Remuneration Committee

Audit Committee

Kevin Gilmore

Member

Chairman

James Hill

Member

Member

Nicholas Trigg

Chairman

Member

 

Audit Committee

 

Constitution & Authority

The Committee is established as a committee of the Board of the Company and in accordance with the Combined Code on Corporate Governance 2006. The Committee is authorised to undertake any reasonable activity within these terms of reference. The Committee is authorised by the Board to obtain, at the Company’s expense, internal or external independent professional advice, as the Committee considers appropriate. Each member of the Committee discloses to the Committee:

a. any personal financial interest (other than as a shareholder) in any matter to be decided by the Committee; or

b. any potential conflict of interest from a cross-directorship or other activity; and

any such member will abstain from voting on resolutions of the Committee in relation to which such interest exists and from participating in the discussions concerning such resolutions and (if so required by the Board) will resign from the Committee.

 

Composition & Meetings

The Committee and its Chairman shall comprise all members of the Board, but the Committee shall consist of not less than three members. A quorum shall be two members. No one other than the Committee members shall be entitled to attend Committee meetings. It is expected that the external Finance Director will attend regularly and lead external auditor will attend from time to time as necessary. Meetings shall be held not less than two times in each financial reporting year and at such other times as the Chairman of the Committee or the external auditors or internal auditors shall require, of which one meeting a year, or part thereof, shall be where the audit committee meets the external and internal auditors.

 

Renumeration Committee

 

Constitution & Authority

The Committee is established as a committee of the Board of the Company and in accordance with the Combined Code on Corporate Governance 2006. The Committee is authorised to undertake any reasonable activity within these terms of reference.
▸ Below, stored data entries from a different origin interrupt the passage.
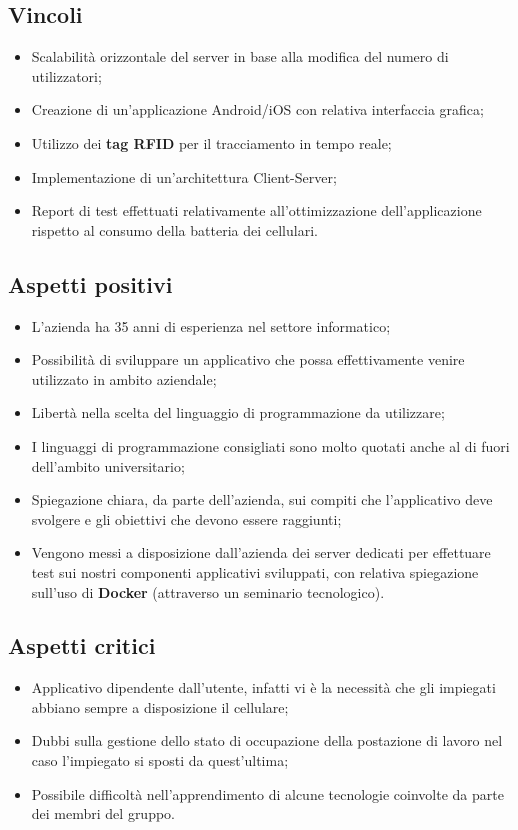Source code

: \subsection{Vincoli}{
\begin{itemize}
\item Scalabilità orizzontale del server in base alla modifica del numero di utilizzatori;
\item Creazione di un'applicazione Android/iOS con relativa interfaccia grafica;
\item Utilizzo dei \textbf{tag RFID} per il tracciamento in tempo reale;
\item Implementazione di un'architettura Client-Server;
\item Report di test effettuati relativamente all'ottimizzazione dell'applicazione rispetto al consumo della
batteria dei cellulari.
\end{itemize}
}

\subsection{Aspetti positivi}{
\begin{itemize}
\item L'azienda ha 35 anni di esperienza nel settore informatico;
\item Possibilità di sviluppare un applicativo che possa effettivamente venire utilizzato in ambito aziendale;
\item Libertà nella scelta del linguaggio di programmazione da utilizzare;
\item I linguaggi di programmazione consigliati sono molto quotati anche al di fuori dell'ambito universitario;
\item Spiegazione chiara, da parte dell'azienda, sui compiti che l'applicativo deve svolgere e gli obiettivi che devono essere raggiunti;
\item Vengono messi a disposizione dall'azienda dei server dedicati per effettuare test sui nostri componenti applicativi sviluppati, con relativa spiegazione sull'uso di \textbf{Docker} (attraverso un seminario tecnologico).
\end{itemize}
}

\subsection{Aspetti critici}{
\begin{itemize}
\item Applicativo dipendente dall'utente, infatti vi è la necessità che gli impiegati abbiano sempre a disposizione il cellulare;
\item Dubbi sulla gestione dello stato di occupazione della postazione di lavoro nel caso l'impiegato si sposti da quest'ultima;
\item Possibile difficoltà nell'apprendimento di alcune tecnologie coinvolte da parte dei membri del gruppo.
\end{itemize}
}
The Committee is authorised by the Board to obtain, at the Company’s expense, internal or external independent professional advice, as the Committee considers appropriate. Each member of the Committee discloses to the Committee:

a. any personal financial interest (other than as a shareholder) in any matter to be decided by   the Committee; or
b. any potential conflict of interest from a cross-directorship or other activity; and

any such member will abstain from voting on resolutions of the Committee in relation to which such interest exists and from participating in the discussions concerning such resolutions and (if so required by the Board) will resign from the Committee.

 

Composition & Meetings

The Committee and its Chairman shall comprise three members of the Committee, which shall consist of not less than three members. A quorum shall be two members. No one other than the Committee members shall be entitled to attend Committee meetings unless specifically invited thereby. The Committee members are authorised to consult the Finance Director, if necessary, from time to time. Meetings shall be held at such times as the Chairman of the Committee shall require, but a minimum of once every two years.